All variables moved to struct ipvs,
most external changes fixed (i.e. init_net removed)

Signed-off-by: Hans Schillstrom <hans.schillstrom@ericsson.com>
---
 include/net/ip_vs.h            |    4 +-
 include/net/netns/ip_vs.h      |    4 ++
 net/netfilter/ipvs/ip_vs_ctl.c |   20 ++++----
 net/netfilter/ipvs/ip_vs_est.c |  114 ++++++++++++++++++++++------------------
 4 files changed, 79 insertions(+), 63 deletions(-)

diff --git a/include/net/ip_vs.h b/include/net/ip_vs.h
index 5988c5d..34f8d2f 100644
--- a/include/net/ip_vs.h
+++ b/include/net/ip_vs.h
@@ -1012,8 +1012,8 @@ extern void ip_vs_sync_cleanup(void);
  */
 extern int ip_vs_estimator_init(void);
 extern void ip_vs_estimator_cleanup(void);
-extern void ip_vs_new_estimator(struct ip_vs_stats *stats);
-extern void ip_vs_kill_estimator(struct ip_vs_stats *stats);
+extern void ip_vs_new_estimator(struct net *net, struct ip_vs_stats *stats);
+extern void ip_vs_kill_estimator(struct net *net, struct ip_vs_stats *stats);
 extern void ip_vs_zero_estimator(struct ip_vs_stats *stats);
 
 /*
diff --git a/include/net/netns/ip_vs.h b/include/net/netns/ip_vs.h
index f077bd3..6486501 100644
--- a/include/net/netns/ip_vs.h
+++ b/include/net/netns/ip_vs.h
@@ -70,6 +70,10 @@ struct netns_ipvs {
 	int 			sysctl_lblcr_expiration;
 	struct ctl_table_header	*lblcr_ctl_header;
 	struct ctl_table	*lblcr_ctl_table;
+	/* ip_vs_est */
+	struct list_head 	est_list;	/* estimator list */
+	spinlock_t		est_lock;
+
 };
 
 #endif /* IP_VS_H_ */
diff --git a/net/netfilter/ipvs/ip_vs_ctl.c b/net/netfilter/ipvs/ip_vs_ctl.c
index 2c9cd5c..36458e8 100644
--- a/net/netfilter/ipvs/ip_vs_ctl.c
+++ b/net/netfilter/ipvs/ip_vs_ctl.c
@@ -815,7 +815,7 @@ __ip_vs_update_dest(struct ip_vs_service *svc, struct ip_vs_dest *dest,
 	spin_unlock(&dest->dst_lock);
 
 	if (add)
-		ip_vs_new_estimator(&dest->stats);
+		ip_vs_new_estimator(svc->net, &dest->stats);
 
 	write_lock_bh(&__ip_vs_svc_lock);
 
@@ -1008,9 +1008,9 @@ ip_vs_edit_dest(struct ip_vs_service *svc, struct ip_vs_dest_user_kern *udest)
 /*
  *	Delete a destination (must be already unlinked from the service)
  */
-static void __ip_vs_del_dest(struct ip_vs_dest *dest)
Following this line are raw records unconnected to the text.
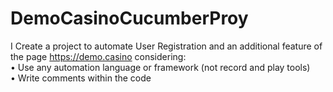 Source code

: # DemoCasinoCucumberProy

I Create a project to automate User Registration and an additional feature of the page https://demo.casino considering:
<br>• Use any automation language or framework (not record and play tools)
<br>• Write comments within the code


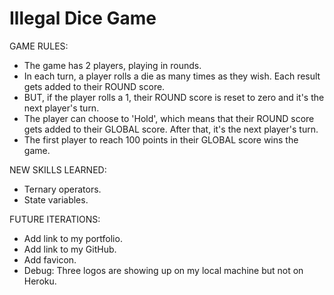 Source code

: # Illegal Dice Game

GAME RULES:

- The game has 2 players, playing in rounds.
- In each turn, a player rolls a die as many times as they wish.  Each result gets added to their ROUND score.
- BUT, if the player rolls a 1, their ROUND score is reset to zero and it's the next player's turn.
- The player can choose to 'Hold', which means that their ROUND score gets added to their GLOBAL score.  After that, it's the next player's turn.
- The first player to reach 100 points in their GLOBAL score wins the game.

NEW SKILLS LEARNED:

- Ternary operators.
- State variables.

FUTURE ITERATIONS:

- Add link to my portfolio.
- Add link to my GitHub.
- Add favicon.
- Debug: Three logos are showing up on my local machine but not on Heroku. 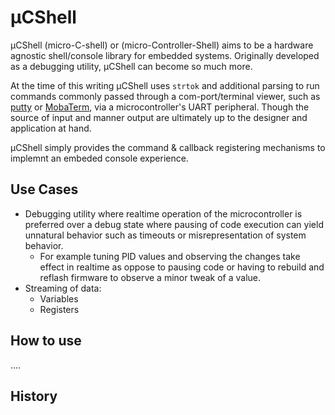 # μCShell

μCShell (micro-C-shell) or (micro-Controller-Shell) aims to be a hardware agnostic shell/console library
for embedded systems. Originally developed as a debugging utility, μCShell can become so much more.

At the time of this writing μCShell uses `strtok` and additional parsing to run commands commonly passed
through a com-port/terminal viewer, such as [putty](https://www.putty.org/) or [MobaTerm](https://mobaxterm.mobatek.net/), via a microcontroller's UART peripheral. Though the source of input and manner output are ultimately up to the designer and application at hand.

μCShell simply provides the command & callback registering mechanisms to implemnt an embeded console
experience. 

## Use Cases
- Debugging utility where realtime operation of the microcontroller is preferred over a debug state where pausing
  of code execution can yield unnatural behavior such as timeouts or misrepresentation of system behavior. 
  - For example tuning PID values and observing the changes take effect in realtime as oppose to pausing code or 
    having to rebuild and reflash firmware to observe a minor tweak of a value.
- Streaming of data:
  - Variables
  - Registers
## How to use
.... 


## History

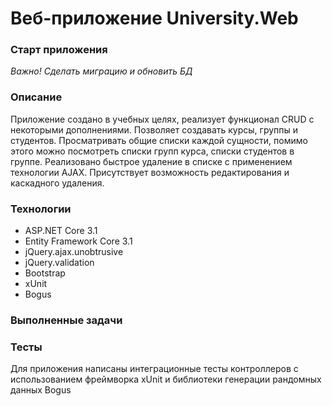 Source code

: # Веб-приложение University.Web

### Старт приложения

*Важно! Сделать миграцию и обновить БД*

### Описание

Приложение создано в учебных целях, реализует функционал CRUD с некоторыми дополнениями. Позволяет создавать курсы, группы и студентов. Просматривать общие списки каждой сущности, помимо этого можно посмотреть списки групп курса, списки студентов в группе. Реализовано быстрое удаление в списке с применением технологии AJAX. Присутствует возможность редактирования и каскадного удаления.

### Технологии

* ASP.NET Core 3.1
* Entity Framework Core 3.1
* jQuery.ajax.unobtrusive
* jQuery.validation
* Bootstrap
* xUnit
* Bogus

### Выполненные задачи

### Тесты

Для приложения написаны интеграционные тесты контроллеров с использованием фреймворка xUnit и библиотеки генерации рандомных данных Bogus
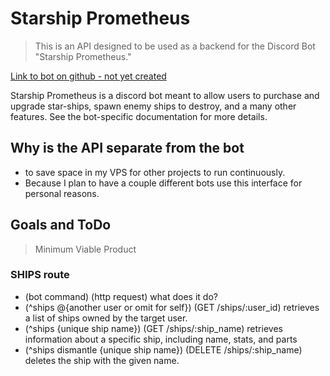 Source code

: # Starship Prometheus

> This is an API designed to be used as a backend for the Discord Bot "Starship Prometheus."

[Link to bot on github - not yet created](/)

Starship Prometheus is a discord bot meant to allow users to purchase and upgrade
star-ships, spawn enemy ships to destroy, and a many other features. See the
bot-specific documentation for more details.

## Why is the API separate from the bot

- to save space in my VPS for other projects to run continuously.
- Because I plan to have a couple different bots use this interface for personal reasons.

## Goals and ToDo

> Minimum Viable Product

### SHIPS route

- (bot command) (http request) what does it do?
- (^ships @{another user or omit for self}) (GET /ships/:user_id) retrieves a list of ships owned by the target user.
- (^ships {unique ship name}) (GET /ships/:ship_name) retrieves information about a specific ship, including name, stats, and parts
- (^ships dismantle {unique ship name}) (DELETE /ships/:ship_name) deletes the ship with the given name.
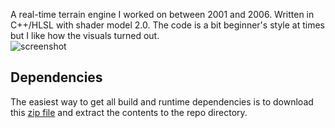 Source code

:A real-time terrain engine I worked on between 2001 and 2006. Written in C++/HLSL with shader model 2.0. The code is a bit beginner's style at times but I like how the visuals turned out.  
![screenshot](../screenshots/scrshot.jpg?raw=true)

## Dependencies
The easiest way to get all build and runtime dependencies is to download this [zip file](https://github.com/yousernaym/landscape/releases/download/1.0.0/Dependencies.zip) and extract the contents to the repo directory.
+static void __ip_vs_del_dest(struct net *net, struct ip_vs_dest *dest)
 {
-	ip_vs_kill_estimator(&dest->stats);
+	ip_vs_kill_estimator(net, &dest->stats);
 
 	/*
 	 *  Remove it from the d-linked list with the real services.
@@ -1079,6 +1079,7 @@ static int
 ip_vs_del_dest(struct ip_vs_service *svc, struct ip_vs_dest_user_kern *udest)
 {
 	struct ip_vs_dest *dest;
+	struct net *net = svc->net;
 	__be16 dport = udest->port;
 
 	EnterFunction(2);
@@ -1107,7 +1108,7 @@ ip_vs_del_dest(struct ip_vs_service *svc, struct ip_vs_dest_user_kern *udest)
 	/*
 	 *	Delete the destination
 	 */
-	__ip_vs_del_dest(dest);
+	__ip_vs_del_dest(net, dest);
 
 	LeaveFunction(2);
 
@@ -1196,7 +1197,7 @@ ip_vs_add_service(struct net *net, struct ip_vs_service_user_kern *u,
 	else if (svc->port == 0)
 		atomic_inc(&ip_vs_nullsvc_counter);
 
-	ip_vs_new_estimator(&svc->stats);
+	ip_vs_new_estimator(net, &svc->stats);
 
 	/* Count only IPv4 services for old get/setsockopt interface */
 	if (svc->af == AF_INET)
@@ -1344,7 +1345,7 @@ static void __ip_vs_del_service(struct ip_vs_service *svc)
 	if (svc->af == AF_INET)
 		ip_vs_num_services--;
 
-	ip_vs_kill_estimator(&svc->stats);
+	ip_vs_kill_estimator(svc->net, &svc->stats);
 
 	/* Unbind scheduler */
 	old_sched = svc->scheduler;
@@ -1367,7 +1368,7 @@ static void __ip_vs_del_service(struct ip_vs_service *svc)
 	 */
 	list_for_each_entry_safe(dest, nxt, &svc->destinations, n_list) {
 		__ip_vs_unlink_dest(svc, dest, 0);
-		__ip_vs_del_dest(dest);
+		__ip_vs_del_dest(svc->net, dest);
 	}
 
 	/*
@@ -3457,7 +3458,7 @@ int __net_init __ip_vs_control_init(struct net *net)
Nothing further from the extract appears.